Warning: the variable N starts with upper case in a pattern
max is recursively defined


Here is now an example of nested patterns:

Coq < Fixpoint even [n:nat] : bool :=
Coq < Cases n of
Coq < O => true
Coq < | (S O) => false
Coq < | (S (S n')) => (even n')
Coq < end.
even is recursively defined


This is compiled into:

Coq < Print even.
even = 
Fix even{even [n:nat] : bool := 
           Cases n of
             O => true
           | (S a) => Cases a of
                        O => false
                      | (S n') => (even n')
                      end
           end}
     : nat->bool


In the previous examples patterns do not conflict with, but sometimes it is comfortable to write patterns that admits a non trivial superposition. Consider the boolean function lef that given two natural numbers yields true if the first one is less or equal than the second one and false otherwise. We can write it as follows:

Coq < Fixpoint lef [n,m:nat] : bool :=
Coq < Cases n m of
Coq < O x => true
Coq < | x O => false
Coq < | (S n) (S m) => (lef n m)
Coq < end.
lef is recursively defined


Note that the first and the second multiple pattern superpose because the couple of values O O matches both. Thus, what is the result of the function on those values? To eliminate ambiguity we use the textual priority rule: we consider patterns ordered from top to bottom, then a value is matched by the pattern at the ith row if and only if is not matched by some pattern of a previous row. Thus in the example, O O is matched by the first pattern, and so (lef O O) yields true.

Another way to write this function is:

Coq < Reset lef.

Coq < Fixpoint lef [n,m:nat] : bool :=
Coq < Cases n m of
Coq < O x => true
Coq < | (S n) (S m) => (lef n m)
Coq < | _ _ => false
Coq < end.
lef is recursively defined


Here the last pattern superposes with the first two. Because of the priority rule, the last pattern will be used only for values that do not match neither the first nor the second one.

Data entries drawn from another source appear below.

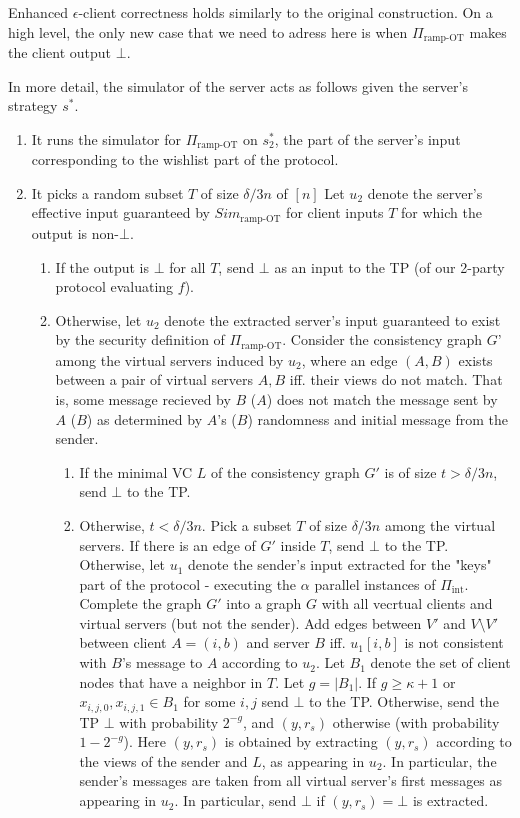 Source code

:\documentclass[a4paper]{article}
\newcommand{\INT}{\Pi_{\text{int}}}
\begin{document}
Enhanced $\epsilon$-client correctness holds similarly to the original construction. On a high level, the only new case that we need to adress here is when $\Pi_{\text{ramp-OT}}$ makes the client output $\bot$.

In more detail, the simulator of the server acts as follows given the server's strategy $s^*$.
\begin{enumerate}
	\item It runs the simulator for $\Pi_{\text{ramp-OT}}$ on $s^*_2$, the part of the server's input corresponding to the wishlist part of the protocol.
	\item It picks a random  subset $T$ of size $\delta/3 n$ of $[n]$ Let $u_2$ denote the server's effective input guaranteed by $Sim_{\text{ramp-OT}}$ for client inputs $T$ for which the output is non-$\bot$. 
	\begin{enumerate}
	\item If the output is $\bot$ for all $T$, send $\bot$ as an input to the TP (of our 2-party protocol evaluating $f$).
	\item Otherwise, let $u_2$ denote the extracted server's input guaranteed to exist by the security definition of $\Pi_{\text{ramp-OT}}$.
	Consider the consistency graph $G$' among the virtual servers induced by $u_2$, where an edge $(A,B)$ exists between a pair of virtual servers $A,B$ iff. their views do not match. That is, some message recieved by $B$ ($A$) does not match the message sent by $A$ ($B$) as determined by $A$'s ($B$) randomness and initial message from the sender.
	\begin{enumerate}
		\item If the minimal VC $L$ of the consistency graph $G'$ is of size $t>\delta/3 n$, send $\bot$ to the TP.
		\item Otherwise, $t<\delta/3 n$. Pick a subset $T$ of size $\delta/3 n$ among the virtual servers. If there is an edge of $G'$ inside $T$, send $\bot$ to the TP. Otherwise, let $u_1$ denote the sender's input extracted for the "keys" part of the protocol - executing the $\alpha$ parallel instances of $\INT$. 
		Complete the graph $G'$ into a graph $G$ with all vecrtual clients and virtual servers (but not the sender). Add edges between $V'$ and $V\setminus{V'}$ between client $A=(i,b)$ and server $B$ iff. $u_1[i,b]$ is not consistent with $B$'s message to $A$ according to $u_2$. 
		Let $B_1$ denote the set of client nodes that have a neighbor in $T$. Let $g=|B_1|$. If $g\geq \kappa+1$ or $x_{i,j,0},x_{i,j,1}\in B_1$ for some $i,j$ send $\bot$ to the TP. Otherwise, send the TP $\bot$ with probability $2^{-g}$, and $(y,r_s)$ otherwise (with probability $1-2^{-g}$). Here $(y,r_s)$ is obtained by extracting $(y,r_s)$ according to the views of the sender and $L$, as appearing in $u_2$. In particular, the sender's messages are taken from all virtual server's first messages as appearing in $u_2$. In particular, send $\bot$ if $(y,r_s)=\bot$ is extracted.

\end{enumerate}
\end{enumerate}
\end{enumerate}
\end{document}
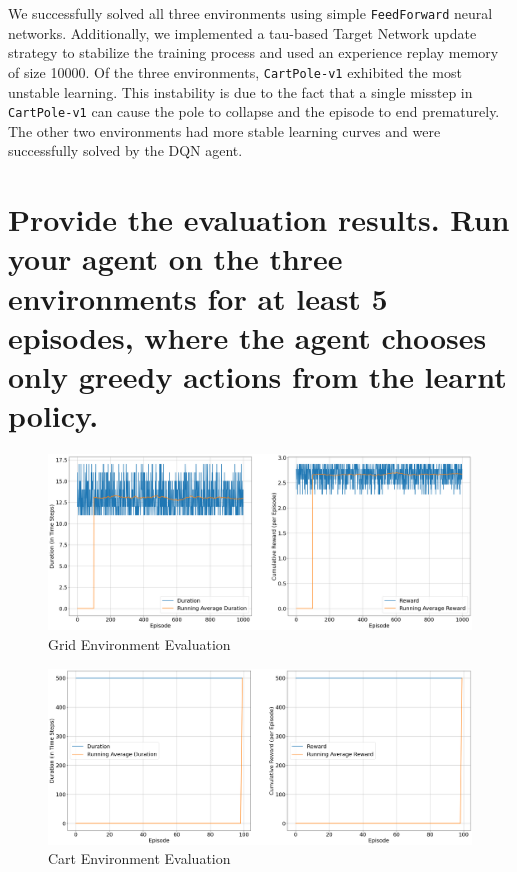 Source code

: \documentclass{article} %
\begin{document}
We successfully solved all three environments using simple \verb|FeedForward| neural networks. Additionally, we implemented a tau-based Target Network update strategy to stabilize the training process and used an experience replay memory of size 10000. Of the three environments, \verb|CartPole-v1| exhibited the most unstable learning. This instability is due to the fact that a single misstep in \verb|CartPole-v1| can cause the pole to collapse and the episode to end prematurely. The other two environments had more stable learning curves and were successfully solved by the DQN agent.

\section{Provide the evaluation results. Run your agent on the three environments for at least 5 episodes, where the agent chooses only greedy actions from the learnt policy.}

\begin{figure}[H]
    \begin{center}
        \includegraphics[width=\textwidth]{grid_evaluate_ddqn.png}
    \end{center}
    \caption{Grid Environment Evaluation}
\end{figure}

\begin{figure}[H]
    \begin{center}
        \includegraphics[width=\textwidth]{cart_evaluate.png}
    \end{center}
    \caption{Cart Environment Evaluation}
\end{figure}
\end{document}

Terms with useless patterns are accepted by the system. For example,
Coq < Check [x:nat]Cases x of O => true | (S _) => false | x => true end.
[x:nat]Cases x of
         O => true
       | (S _) => false
       end
     : nat->bool


is accepted even though the last pattern is never used. Beware, the current implementation rises no warning message when there are unused patterns in a term.